Europeans are often derided by Hollywood scriptwriters and late night comedians as quick to leave the field of battle, but I’d hate to see, say, New Yorkers’ reactions to the firestorm which engulfed Dresden and Hamburg, not to mention Berlin. Further south, when I was a young boy in Athens, we were pounded daily by the American and British air forces, but as far as I know the pounding had very little effect on me or any other Greek. Our house, north of Athens, was near the royal summer palace and its tiny military airport which the Germans had turned into a base. There was many a time when I ran out of the shelter thinking the silver foils released by the Allied planes were chocolates. (It was a way of disorienting the crude anti-aircraft radar possessed by the Axis forces). More than once a kind German trooper emerged from his trench to stop me from getting pulverized.

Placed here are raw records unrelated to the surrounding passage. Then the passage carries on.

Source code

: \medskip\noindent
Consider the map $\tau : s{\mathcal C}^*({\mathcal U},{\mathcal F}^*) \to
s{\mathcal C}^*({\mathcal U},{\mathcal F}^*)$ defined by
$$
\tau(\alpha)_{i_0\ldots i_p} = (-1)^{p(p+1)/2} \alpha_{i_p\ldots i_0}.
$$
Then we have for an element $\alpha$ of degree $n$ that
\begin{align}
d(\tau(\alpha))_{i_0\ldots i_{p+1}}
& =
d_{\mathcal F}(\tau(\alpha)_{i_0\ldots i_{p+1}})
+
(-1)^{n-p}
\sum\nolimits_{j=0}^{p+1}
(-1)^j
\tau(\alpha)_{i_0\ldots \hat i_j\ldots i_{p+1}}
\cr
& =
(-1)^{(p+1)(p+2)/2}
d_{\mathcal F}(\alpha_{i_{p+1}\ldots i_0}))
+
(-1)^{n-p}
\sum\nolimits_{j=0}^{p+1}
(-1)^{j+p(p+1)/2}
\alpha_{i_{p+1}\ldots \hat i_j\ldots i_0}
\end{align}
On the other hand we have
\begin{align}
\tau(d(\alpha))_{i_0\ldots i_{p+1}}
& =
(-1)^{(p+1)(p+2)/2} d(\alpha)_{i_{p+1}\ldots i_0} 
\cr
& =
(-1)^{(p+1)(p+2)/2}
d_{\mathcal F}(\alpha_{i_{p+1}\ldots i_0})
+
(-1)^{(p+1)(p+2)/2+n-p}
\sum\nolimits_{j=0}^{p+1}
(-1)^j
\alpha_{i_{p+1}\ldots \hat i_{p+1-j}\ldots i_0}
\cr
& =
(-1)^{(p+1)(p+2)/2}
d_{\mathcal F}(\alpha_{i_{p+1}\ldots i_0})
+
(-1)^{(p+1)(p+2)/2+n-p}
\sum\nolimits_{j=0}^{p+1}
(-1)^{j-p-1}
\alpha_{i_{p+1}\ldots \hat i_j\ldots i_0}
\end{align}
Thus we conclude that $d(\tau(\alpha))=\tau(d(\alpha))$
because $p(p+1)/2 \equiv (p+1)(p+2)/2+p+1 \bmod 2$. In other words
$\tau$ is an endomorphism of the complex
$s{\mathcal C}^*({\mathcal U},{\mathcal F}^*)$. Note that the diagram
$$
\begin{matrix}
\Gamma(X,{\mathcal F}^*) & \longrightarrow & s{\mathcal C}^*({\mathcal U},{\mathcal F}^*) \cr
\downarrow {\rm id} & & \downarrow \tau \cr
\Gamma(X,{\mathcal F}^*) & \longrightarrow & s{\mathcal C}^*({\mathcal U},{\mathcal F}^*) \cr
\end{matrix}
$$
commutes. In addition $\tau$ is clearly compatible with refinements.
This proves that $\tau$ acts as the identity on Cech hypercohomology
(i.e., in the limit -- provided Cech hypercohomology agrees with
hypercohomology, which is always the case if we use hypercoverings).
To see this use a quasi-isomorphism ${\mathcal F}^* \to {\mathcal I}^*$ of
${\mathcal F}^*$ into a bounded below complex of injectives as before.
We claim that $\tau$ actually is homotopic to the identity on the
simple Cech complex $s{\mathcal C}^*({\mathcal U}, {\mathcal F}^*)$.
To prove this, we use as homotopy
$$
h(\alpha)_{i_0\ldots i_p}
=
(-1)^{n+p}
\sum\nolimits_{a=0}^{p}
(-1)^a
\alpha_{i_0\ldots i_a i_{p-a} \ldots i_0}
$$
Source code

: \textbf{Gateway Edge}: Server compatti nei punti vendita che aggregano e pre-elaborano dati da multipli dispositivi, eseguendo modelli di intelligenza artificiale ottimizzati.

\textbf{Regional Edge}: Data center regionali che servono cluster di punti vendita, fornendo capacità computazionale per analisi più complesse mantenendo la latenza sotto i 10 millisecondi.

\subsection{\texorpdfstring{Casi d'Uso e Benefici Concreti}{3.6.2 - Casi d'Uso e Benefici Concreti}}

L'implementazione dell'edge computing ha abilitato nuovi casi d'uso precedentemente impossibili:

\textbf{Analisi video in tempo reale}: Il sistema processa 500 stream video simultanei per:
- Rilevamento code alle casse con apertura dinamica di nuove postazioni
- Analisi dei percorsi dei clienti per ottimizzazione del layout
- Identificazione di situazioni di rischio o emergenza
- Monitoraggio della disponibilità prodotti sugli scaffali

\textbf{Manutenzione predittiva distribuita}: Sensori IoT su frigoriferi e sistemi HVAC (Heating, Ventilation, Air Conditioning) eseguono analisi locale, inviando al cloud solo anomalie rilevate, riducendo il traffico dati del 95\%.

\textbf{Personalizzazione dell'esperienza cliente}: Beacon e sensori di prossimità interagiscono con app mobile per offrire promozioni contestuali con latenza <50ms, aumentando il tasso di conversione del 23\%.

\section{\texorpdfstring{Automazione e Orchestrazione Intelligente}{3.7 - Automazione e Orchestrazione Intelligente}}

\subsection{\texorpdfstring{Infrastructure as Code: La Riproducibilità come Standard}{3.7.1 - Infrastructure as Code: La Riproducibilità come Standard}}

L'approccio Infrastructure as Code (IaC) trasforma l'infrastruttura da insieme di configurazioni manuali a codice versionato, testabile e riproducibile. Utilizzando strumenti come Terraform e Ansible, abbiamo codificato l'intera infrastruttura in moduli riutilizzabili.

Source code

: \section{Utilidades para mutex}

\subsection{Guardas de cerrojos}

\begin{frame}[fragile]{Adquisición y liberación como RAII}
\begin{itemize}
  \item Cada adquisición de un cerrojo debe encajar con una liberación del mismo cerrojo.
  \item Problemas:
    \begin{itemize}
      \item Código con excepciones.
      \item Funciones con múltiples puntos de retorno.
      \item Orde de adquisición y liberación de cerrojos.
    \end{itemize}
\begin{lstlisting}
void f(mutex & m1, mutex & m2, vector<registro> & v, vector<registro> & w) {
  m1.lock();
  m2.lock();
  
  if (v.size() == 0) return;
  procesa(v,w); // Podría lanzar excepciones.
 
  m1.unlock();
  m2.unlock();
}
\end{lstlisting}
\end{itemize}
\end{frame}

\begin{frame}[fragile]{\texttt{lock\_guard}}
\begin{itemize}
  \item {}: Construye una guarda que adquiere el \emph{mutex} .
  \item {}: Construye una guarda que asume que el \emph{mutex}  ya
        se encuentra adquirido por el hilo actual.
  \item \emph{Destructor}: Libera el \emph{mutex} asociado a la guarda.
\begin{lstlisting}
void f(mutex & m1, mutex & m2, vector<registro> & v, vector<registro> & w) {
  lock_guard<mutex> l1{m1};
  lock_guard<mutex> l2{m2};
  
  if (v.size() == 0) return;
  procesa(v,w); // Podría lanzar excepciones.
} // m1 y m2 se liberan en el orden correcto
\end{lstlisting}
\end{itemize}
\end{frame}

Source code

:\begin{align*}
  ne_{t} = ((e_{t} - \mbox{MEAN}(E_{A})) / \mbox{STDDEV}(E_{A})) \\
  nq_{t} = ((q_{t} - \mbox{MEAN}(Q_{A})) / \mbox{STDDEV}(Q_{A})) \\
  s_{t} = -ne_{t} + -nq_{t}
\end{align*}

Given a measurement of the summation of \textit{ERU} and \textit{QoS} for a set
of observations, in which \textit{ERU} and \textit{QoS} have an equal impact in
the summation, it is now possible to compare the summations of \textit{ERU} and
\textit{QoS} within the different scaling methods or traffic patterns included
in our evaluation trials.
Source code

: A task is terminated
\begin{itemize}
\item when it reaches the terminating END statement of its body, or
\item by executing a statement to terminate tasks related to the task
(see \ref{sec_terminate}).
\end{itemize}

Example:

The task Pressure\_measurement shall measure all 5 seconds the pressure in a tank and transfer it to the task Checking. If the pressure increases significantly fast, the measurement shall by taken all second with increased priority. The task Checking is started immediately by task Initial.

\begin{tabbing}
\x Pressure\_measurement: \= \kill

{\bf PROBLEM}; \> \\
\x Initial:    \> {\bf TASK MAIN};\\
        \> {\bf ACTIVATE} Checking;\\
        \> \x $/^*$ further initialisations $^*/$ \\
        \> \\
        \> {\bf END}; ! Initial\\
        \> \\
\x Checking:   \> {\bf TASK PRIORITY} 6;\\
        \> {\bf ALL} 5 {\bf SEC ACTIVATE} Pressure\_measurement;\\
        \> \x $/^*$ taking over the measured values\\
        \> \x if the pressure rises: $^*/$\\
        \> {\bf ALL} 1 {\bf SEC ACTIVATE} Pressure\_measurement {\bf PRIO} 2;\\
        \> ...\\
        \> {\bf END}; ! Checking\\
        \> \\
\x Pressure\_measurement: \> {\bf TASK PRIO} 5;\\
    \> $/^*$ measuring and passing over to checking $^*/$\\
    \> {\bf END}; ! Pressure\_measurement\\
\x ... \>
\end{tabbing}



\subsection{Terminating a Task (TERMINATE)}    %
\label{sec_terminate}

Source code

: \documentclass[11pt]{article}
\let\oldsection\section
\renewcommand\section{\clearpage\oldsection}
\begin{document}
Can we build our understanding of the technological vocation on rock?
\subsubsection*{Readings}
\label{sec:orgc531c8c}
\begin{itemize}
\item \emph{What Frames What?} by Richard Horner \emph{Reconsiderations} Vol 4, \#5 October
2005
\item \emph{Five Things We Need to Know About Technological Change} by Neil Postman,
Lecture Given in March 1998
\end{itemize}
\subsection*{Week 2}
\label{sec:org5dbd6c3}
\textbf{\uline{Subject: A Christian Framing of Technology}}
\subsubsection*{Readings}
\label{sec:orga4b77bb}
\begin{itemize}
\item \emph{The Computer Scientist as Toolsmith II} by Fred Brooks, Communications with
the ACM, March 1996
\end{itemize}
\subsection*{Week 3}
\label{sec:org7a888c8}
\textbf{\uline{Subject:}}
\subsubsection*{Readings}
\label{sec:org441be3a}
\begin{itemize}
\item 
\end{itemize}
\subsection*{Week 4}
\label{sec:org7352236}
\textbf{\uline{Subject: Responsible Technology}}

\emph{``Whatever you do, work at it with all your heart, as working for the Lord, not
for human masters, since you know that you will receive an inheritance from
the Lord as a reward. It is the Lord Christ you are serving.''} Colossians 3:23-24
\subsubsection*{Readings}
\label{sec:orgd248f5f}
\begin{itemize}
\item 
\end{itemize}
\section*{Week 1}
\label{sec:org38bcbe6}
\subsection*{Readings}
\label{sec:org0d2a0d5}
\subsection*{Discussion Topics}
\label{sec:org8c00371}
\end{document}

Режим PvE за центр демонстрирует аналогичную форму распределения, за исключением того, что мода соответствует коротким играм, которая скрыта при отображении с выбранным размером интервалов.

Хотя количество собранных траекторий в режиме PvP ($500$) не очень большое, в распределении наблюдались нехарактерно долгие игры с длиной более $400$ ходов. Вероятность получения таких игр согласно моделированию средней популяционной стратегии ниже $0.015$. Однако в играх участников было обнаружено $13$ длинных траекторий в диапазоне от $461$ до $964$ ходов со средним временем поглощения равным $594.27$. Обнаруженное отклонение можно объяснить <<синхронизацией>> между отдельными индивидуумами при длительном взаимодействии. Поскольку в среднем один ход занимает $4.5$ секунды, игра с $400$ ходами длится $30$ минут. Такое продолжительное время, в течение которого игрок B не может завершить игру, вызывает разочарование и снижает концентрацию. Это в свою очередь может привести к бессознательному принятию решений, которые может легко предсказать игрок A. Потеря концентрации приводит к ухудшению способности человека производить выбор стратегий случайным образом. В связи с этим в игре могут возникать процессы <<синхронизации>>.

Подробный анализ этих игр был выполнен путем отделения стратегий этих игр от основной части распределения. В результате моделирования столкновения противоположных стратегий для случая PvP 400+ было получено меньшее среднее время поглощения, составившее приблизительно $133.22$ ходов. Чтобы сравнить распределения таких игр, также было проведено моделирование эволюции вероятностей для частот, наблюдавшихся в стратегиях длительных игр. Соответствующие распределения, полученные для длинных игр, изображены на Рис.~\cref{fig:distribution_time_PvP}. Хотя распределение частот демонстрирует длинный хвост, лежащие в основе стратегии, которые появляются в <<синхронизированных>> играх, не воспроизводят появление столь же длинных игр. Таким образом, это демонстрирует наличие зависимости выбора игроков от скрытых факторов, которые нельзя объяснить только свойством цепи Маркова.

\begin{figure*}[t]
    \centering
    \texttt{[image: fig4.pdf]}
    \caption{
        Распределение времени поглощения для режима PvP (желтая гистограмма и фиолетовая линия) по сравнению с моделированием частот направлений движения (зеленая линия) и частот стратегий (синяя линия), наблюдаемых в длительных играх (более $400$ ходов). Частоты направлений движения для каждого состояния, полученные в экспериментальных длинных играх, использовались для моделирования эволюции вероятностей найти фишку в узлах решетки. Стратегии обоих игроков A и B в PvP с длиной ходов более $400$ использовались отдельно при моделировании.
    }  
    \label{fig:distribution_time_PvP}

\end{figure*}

And I won’t even go into Hiroshima and Nagasaki, or the firebombing of Tokyo by the kindly Curtis Le May. So, what is the point of my story? Easy: I happened to be in London couple of weeks ago when the bombs failed to go off. My English friends insisted we dine at Wilton’s, one block away from where the car bomb was located, as a matter of principle. When the next day a bomb did go off in the Glasgow airport, burning only the suicide bomber but no innocents present, I particularly liked the monosyllabic reaction of one John Smeaton, a baggage handler who tackled one of the fleeing terrorists: “This is Glasgow, you know, we’ll be aboot ye.”

In other words, we don’t let anyone do this in our backyard without a rather severe beating. There were no screams, no one got hysterical, and no one had a heart attack. Contrasting the calm that prevailed in England after the July 2005 attacks, in which tens were killed and hundreds injured, with those following the U.S. and Spanish ones, one is struck by the calm of the former. Perhaps it’s because British values reside not in trite phrases a-la-Bush, but in institutions. In peace time Brits can be prickly, aggressive, dour and unpleasant. But these very traits equip the people admirably when dealing with terrorism. Maybe Bush and Cheney should turn down the rhetoric. And look toward those “friends” like the Saudis and the Gulf states whose deep pockets are once again financing Qaeda operatives and setting up new training camps. But as they say, if you want to win power, play to the emotions, not the reason. In America it works every time.